● STORED DATA
------------------------------------------------------------
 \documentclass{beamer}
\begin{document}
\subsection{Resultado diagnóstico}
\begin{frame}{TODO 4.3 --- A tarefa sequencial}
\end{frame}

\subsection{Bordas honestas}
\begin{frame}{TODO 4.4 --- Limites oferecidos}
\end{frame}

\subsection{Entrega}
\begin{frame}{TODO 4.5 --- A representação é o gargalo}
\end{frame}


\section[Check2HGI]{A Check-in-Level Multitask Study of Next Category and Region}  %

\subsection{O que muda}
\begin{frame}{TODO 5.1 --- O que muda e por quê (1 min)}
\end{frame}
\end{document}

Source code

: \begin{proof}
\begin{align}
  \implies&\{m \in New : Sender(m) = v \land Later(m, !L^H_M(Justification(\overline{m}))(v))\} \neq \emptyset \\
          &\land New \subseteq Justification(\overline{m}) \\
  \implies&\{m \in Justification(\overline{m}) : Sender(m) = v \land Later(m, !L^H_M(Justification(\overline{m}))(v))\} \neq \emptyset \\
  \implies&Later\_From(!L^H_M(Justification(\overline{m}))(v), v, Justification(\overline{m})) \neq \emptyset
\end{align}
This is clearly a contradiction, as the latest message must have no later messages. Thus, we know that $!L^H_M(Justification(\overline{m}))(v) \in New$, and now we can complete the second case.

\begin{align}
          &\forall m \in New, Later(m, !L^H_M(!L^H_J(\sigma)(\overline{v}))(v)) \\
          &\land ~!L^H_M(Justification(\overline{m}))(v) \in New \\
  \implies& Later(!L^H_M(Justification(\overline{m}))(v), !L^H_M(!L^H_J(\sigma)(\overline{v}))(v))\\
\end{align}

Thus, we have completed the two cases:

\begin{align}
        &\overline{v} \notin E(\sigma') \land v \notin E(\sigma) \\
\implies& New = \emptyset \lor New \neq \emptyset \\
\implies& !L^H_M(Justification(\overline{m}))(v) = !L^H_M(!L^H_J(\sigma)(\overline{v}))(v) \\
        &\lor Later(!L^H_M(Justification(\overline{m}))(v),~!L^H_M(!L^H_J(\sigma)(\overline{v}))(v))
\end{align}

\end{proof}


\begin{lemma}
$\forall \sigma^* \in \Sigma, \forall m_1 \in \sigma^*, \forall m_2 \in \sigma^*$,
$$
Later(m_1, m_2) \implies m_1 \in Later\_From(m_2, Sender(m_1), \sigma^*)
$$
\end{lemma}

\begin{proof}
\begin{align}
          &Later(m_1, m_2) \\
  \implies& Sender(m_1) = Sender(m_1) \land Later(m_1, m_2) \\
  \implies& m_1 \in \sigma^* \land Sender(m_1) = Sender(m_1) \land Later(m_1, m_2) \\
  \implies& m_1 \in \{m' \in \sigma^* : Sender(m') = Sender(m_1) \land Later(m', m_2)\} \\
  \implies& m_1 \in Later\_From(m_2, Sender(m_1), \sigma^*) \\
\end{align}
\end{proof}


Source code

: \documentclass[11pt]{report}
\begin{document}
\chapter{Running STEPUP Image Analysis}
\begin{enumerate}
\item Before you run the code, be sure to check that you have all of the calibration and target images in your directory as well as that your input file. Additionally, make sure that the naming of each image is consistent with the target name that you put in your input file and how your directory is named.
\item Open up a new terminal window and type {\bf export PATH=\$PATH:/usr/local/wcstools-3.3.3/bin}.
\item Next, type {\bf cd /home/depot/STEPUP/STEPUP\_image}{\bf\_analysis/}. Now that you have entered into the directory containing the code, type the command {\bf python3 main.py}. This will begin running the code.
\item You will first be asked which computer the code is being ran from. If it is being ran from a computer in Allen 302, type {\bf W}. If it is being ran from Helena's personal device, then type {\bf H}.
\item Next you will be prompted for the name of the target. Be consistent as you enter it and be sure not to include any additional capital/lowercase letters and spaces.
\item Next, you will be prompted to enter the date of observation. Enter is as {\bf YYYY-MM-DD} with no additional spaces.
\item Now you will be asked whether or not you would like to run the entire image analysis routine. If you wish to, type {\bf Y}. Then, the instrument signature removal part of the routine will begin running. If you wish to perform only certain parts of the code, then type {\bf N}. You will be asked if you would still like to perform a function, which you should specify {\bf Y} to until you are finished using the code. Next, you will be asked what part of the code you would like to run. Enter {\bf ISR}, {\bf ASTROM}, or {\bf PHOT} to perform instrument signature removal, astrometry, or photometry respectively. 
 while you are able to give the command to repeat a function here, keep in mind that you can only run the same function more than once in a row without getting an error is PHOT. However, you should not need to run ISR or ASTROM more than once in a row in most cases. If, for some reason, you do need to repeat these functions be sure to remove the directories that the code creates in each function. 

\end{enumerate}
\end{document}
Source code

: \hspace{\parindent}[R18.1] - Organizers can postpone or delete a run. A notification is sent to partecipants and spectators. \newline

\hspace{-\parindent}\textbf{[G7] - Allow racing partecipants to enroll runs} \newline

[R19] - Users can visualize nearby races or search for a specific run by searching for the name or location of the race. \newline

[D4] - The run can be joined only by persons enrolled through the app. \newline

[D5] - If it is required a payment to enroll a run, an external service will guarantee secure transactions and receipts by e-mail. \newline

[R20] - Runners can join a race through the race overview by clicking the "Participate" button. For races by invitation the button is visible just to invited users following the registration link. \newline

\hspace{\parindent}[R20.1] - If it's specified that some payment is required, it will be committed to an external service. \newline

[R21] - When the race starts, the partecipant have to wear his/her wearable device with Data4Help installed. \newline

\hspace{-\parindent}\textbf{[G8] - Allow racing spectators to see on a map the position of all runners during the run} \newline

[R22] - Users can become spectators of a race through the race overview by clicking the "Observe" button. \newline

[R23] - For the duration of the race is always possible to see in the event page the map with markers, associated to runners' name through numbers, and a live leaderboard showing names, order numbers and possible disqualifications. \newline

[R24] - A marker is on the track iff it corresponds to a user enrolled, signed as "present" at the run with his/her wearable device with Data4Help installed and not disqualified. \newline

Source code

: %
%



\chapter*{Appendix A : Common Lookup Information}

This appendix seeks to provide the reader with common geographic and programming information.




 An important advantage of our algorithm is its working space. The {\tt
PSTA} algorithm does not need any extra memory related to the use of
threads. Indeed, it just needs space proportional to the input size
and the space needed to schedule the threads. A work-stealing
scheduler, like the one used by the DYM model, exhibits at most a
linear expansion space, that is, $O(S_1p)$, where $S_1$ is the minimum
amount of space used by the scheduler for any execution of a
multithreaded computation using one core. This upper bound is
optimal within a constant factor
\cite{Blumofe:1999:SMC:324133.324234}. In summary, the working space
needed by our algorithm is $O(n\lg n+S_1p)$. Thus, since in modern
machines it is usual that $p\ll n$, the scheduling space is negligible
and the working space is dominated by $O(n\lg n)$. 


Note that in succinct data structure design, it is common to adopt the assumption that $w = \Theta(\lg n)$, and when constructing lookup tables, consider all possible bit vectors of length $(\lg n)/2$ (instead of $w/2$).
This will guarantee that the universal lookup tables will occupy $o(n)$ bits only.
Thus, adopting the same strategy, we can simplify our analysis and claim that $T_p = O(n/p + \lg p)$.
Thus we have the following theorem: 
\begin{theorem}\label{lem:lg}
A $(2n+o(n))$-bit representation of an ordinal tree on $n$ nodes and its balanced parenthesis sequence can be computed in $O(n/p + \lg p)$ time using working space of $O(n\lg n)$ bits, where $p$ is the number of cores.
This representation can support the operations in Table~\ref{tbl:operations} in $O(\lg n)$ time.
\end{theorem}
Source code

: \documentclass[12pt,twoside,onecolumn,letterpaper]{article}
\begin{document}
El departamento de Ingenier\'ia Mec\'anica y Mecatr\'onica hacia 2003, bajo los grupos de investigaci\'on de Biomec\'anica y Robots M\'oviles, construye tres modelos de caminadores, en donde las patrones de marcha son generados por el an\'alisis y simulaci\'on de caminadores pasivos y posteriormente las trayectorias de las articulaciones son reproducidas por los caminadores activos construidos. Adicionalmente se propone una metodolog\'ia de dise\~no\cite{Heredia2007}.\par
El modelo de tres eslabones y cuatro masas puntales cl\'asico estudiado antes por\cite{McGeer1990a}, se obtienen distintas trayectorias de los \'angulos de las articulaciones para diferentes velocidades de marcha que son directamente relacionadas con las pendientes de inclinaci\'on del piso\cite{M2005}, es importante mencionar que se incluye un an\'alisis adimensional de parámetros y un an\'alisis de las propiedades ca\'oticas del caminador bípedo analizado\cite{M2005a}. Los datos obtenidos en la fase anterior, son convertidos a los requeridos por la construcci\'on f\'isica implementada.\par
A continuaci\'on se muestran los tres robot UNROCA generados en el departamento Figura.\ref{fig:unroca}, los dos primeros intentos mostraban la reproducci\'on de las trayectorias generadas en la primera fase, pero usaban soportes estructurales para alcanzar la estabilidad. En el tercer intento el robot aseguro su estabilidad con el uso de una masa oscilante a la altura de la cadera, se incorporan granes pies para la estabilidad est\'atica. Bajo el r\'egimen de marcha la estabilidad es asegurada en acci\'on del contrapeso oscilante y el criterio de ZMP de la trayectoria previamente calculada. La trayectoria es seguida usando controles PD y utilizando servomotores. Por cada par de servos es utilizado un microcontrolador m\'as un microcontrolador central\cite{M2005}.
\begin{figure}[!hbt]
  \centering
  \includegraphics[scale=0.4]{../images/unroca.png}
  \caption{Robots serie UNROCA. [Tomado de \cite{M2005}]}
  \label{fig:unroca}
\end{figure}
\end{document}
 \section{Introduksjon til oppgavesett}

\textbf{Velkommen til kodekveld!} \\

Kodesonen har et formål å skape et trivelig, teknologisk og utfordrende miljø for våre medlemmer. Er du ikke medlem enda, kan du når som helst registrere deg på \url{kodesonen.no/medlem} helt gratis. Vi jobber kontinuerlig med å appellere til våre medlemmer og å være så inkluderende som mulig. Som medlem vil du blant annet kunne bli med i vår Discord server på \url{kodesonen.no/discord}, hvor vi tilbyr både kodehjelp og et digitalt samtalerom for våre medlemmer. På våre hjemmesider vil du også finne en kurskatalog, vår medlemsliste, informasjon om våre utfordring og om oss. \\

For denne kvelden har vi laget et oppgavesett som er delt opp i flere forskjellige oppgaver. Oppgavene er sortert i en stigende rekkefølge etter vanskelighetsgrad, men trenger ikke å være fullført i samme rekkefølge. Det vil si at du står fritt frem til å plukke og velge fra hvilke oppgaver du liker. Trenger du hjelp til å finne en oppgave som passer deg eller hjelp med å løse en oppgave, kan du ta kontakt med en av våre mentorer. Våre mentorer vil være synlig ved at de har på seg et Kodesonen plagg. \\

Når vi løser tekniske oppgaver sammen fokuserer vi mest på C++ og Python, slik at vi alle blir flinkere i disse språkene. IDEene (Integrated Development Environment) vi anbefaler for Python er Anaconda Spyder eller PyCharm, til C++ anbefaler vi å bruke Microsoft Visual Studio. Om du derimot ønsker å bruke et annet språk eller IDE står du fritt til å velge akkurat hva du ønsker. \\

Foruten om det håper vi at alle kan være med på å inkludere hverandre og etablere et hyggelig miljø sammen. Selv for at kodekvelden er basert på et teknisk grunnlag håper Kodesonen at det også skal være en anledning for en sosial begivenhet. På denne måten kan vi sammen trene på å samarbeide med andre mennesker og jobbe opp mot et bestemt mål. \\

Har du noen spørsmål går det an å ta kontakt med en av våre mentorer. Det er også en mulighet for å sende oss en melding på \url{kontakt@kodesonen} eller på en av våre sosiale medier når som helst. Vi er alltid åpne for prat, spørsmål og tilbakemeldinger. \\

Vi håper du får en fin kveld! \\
------------------------------------------------------------
● WHAT TO WORK ON
The required result is an exact repetition of the lines from the one containing "Har du noen" through the last line of the data.

● SOLUTION FOR THIS PROBLEM
Har du noen spørsmål går det an å ta kontakt med en av våre mentorer. Det er også en mulighet for å sende oss en melding på \url{kontakt@kodesonen} eller på en av våre sosiale medier når som helst. Vi er alltid åpne for prat, spørsmål og tilbakemeldinger. \\

Vi håper du får en fin kveld! \\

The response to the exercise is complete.